# Directions for this task
Only the lines that hold "Windows" should be in the answer, each copied from the data below.

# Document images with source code
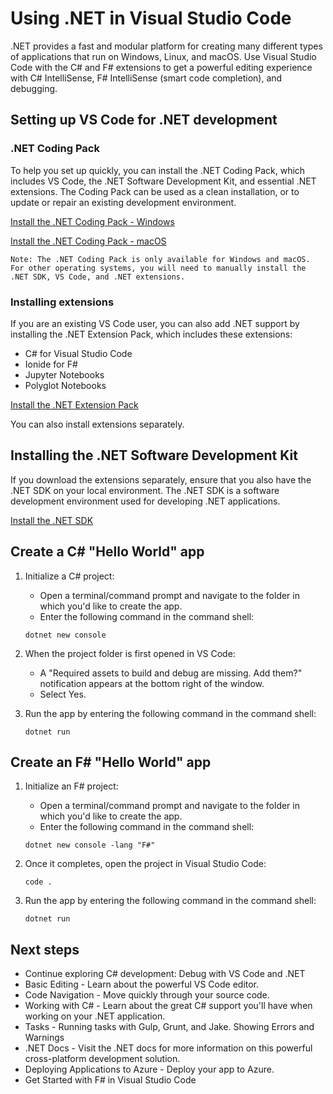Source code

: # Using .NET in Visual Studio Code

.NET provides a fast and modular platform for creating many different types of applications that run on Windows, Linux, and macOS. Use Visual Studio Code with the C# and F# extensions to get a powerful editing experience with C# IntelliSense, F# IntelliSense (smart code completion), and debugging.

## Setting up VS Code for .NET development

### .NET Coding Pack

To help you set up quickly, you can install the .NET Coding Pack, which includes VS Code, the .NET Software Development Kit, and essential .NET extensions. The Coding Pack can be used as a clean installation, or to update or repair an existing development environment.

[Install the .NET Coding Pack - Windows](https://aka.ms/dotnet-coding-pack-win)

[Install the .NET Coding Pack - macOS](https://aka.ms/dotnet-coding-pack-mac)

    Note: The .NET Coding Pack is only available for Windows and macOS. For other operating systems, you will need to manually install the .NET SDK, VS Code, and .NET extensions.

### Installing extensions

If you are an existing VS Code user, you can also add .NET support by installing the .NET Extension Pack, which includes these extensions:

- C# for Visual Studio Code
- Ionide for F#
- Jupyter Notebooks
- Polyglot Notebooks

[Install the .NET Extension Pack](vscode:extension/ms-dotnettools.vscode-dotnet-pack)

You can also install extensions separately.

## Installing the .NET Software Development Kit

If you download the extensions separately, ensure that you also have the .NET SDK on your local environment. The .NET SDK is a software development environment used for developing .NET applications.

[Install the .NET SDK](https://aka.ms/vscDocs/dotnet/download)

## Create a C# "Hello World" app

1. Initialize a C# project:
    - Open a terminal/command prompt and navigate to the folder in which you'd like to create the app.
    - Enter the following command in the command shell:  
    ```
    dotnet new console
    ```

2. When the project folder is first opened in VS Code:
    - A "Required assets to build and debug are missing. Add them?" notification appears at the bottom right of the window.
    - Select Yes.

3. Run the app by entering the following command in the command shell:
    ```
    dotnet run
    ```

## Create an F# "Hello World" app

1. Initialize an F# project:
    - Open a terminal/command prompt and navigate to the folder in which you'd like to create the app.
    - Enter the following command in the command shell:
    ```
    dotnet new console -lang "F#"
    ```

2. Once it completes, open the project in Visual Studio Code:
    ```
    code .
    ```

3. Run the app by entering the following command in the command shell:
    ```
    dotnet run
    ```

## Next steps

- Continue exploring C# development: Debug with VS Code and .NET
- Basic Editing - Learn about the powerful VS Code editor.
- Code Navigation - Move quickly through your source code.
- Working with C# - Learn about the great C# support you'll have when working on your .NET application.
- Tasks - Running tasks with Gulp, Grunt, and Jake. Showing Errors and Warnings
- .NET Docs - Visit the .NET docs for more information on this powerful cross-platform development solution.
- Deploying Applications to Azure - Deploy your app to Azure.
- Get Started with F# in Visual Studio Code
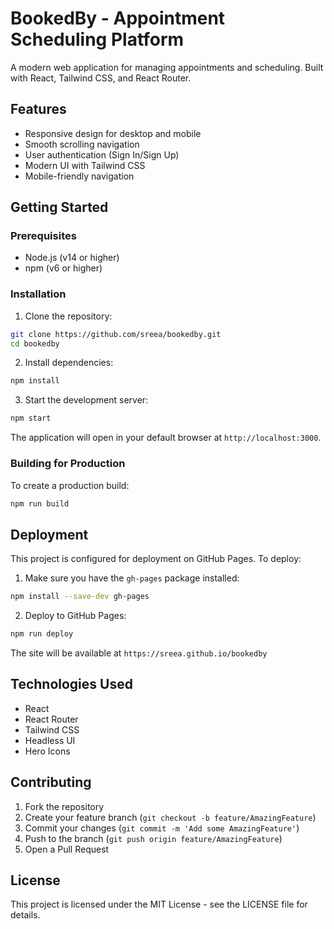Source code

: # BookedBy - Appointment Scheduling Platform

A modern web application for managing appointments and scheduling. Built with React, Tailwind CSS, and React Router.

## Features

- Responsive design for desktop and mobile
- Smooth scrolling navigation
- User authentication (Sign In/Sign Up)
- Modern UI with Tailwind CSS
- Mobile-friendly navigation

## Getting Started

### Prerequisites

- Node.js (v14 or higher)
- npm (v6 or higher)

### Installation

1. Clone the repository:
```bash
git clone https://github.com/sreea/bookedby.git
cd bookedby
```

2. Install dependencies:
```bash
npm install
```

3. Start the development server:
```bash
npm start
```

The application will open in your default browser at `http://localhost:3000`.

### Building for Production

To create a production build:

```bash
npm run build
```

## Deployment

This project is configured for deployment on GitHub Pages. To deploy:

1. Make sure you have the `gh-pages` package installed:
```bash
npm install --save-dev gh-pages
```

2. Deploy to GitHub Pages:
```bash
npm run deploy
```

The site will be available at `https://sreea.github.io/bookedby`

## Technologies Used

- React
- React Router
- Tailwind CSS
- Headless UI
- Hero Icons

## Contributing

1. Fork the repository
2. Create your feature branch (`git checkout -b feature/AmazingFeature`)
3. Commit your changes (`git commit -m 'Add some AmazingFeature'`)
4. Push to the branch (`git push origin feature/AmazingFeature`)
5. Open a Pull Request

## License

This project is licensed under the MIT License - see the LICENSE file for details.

# Result for this task
.NET provides a fast and modular platform for creating many different types of applications that run on Windows, Linux, and macOS. Use Visual Studio Code with the C# and F# extensions to get a powerful editing experience with C# IntelliSense, F# IntelliSense (smart code completion), and debugging.
[Install the .NET Coding Pack - Windows](https://aka.ms/dotnet-coding-pack-win)
    Note: The .NET Coding Pack is only available for Windows and macOS. For other operating systems, you will need to manually install the .NET SDK, VS Code, and .NET extensions.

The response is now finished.